Celeste grinned at the trependation in his eyes. “Not so much for a big guy like you. And he’s not so big on the inside. A gentle giant, really,” she said, then frowned as she looked around again. “But he can show a surprising amount o energy in the middle of the night.”



They’d found him in the cemetery, not more than a mile from the house. He was curled up in front of the elaborate head stone of Ima Ray Jenkins, as if he had gone to keep her company. When Celeste and Jake arrived, he looked more affronted and bring pulled from his sleep.

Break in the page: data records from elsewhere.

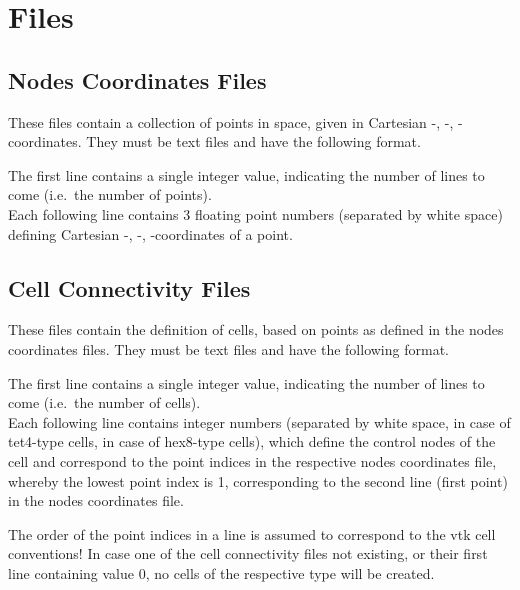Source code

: \section{ Files} \label{files,sec:ecart_invgrid}
%
\subsection{Nodes Coordinates Files}
These files contain a collection of points in space, given in Cartesian -, -, 
-coordinates. They must be text files and have the following format.

The first line contains a single integer value, indicating the number of lines to come (i.e.\ the 
number of points).\\
Each following line contains 3 floating point numbers (separated by white space) defining Cartesian 
-, -, -coordinates of a point.

\subsection{Cell Connectivity Files}
These files contain the definition of cells, based on points as defined in the nodes coordinates files.
They must be text files and have the following format.

The first line contains a single integer value, indicating the number of lines to come (i.e.\ the 
number of cells).\\
Each following line contains  integer numbers (separated by white space,  
in case of tet4-type cells,  in case of hex8-type cells), which define the control nodes 
of the cell and correspond to the point indices in the respective nodes coordinates file, whereby the 
lowest point index is 1, corresponding to the second line (first point) in the nodes coordinates file.

The order of the point indices in a line is assumed to correspond to the vtk cell conventions!
In case one of the cell connectivity files not existing, or their first line containing value 0, no cells
of the respective type will be created.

And being that he was such a big dog, it took a little sweet talking and coercion to get him to his feet.

Jake just stood back and watched as he trained his police issue flashlight on them, his hard shell of a cop melting away–if any of it was left. They’d spent four hours together, looking through the neighborhood and doing their best not to wake the dead in their search for the dog.

Which was a good thing, he supposed as he scanned the cemetery–not waking the dead, of course. They hadn’t been as quiet as he’d planned, but after four hours of walking around, you got to know one another better. You start to tell stories, crack jokes. Find things that you have in common.

Find yourself a little surprised and ... in wonder.

It hadn’t seemed like four hours. It had seemed ...

Right. How could it just seem so right?

Jake watched as Adam finally lumbered to his feet. His big, sad, Great Dane sized eyes look at him and kept Jake from stepping forward. It wasn’t that he didn’t like dogs ...

He just wasn’t so fond of dogs that challenged him in size.

Celeste employed a firm dialogue with the dog as they walked the mile or so back to her brother’s house. Gone was the light chatter between the two of them that had kept them company through the early morning search.

So he watched her, watched the emotions play across her face as she talked to the dog and held firm to the leash. She was wearing somewhat of a tacky ensemble, he realized now as the morning light began to dawn. Something she’d pulled on to take the dog outside. Her blond hair that somehow it her name—Celeste—was pulled up in a pony tail. Her face, void of makeup.

But she was somehow ... captivating.

When they reached her house, she opened the front door and stood there with Adam on a leash. “I don’t know what I would have done without you. I don’t know how to thank you.”

“Just keeping—“

”The peace. Yes, I know.”

She smiled at him then.

“It’s getting ... early,” he said, at last. “I know a place where we can get a cup of coffee. Watch the street wake up into the morning. You don’t normally see as many celestial bodies during the day. Might to be nice to see how you are in the sunlight.”

“Oh ... you’re funny. And ... that would be ...” he voice faded away as she remembered her state of dress. She looked down then at the old sweat pants and t-shirt, and the flannel shirt she’d pulled on. He watched the blush steal up into her cheeks.

“How bout I go get my car, go clock out and change myself, and meet you back here in an hour.”

“An hour sounds nice.”

Her cell phone rang then and by the look on her face it was her brother returning the call she’d placed to him ours before.

“Hey–“ she answered the call as she stepped inside the house and shot him a parting smile. “You want to tell me what kind of death wish Adam has? He seems a little preoccupied with the cemetery in the middle of the night... Yeah, maybe you should have.”

Jake shook his head as the door closed and grinned as he headed back to his car.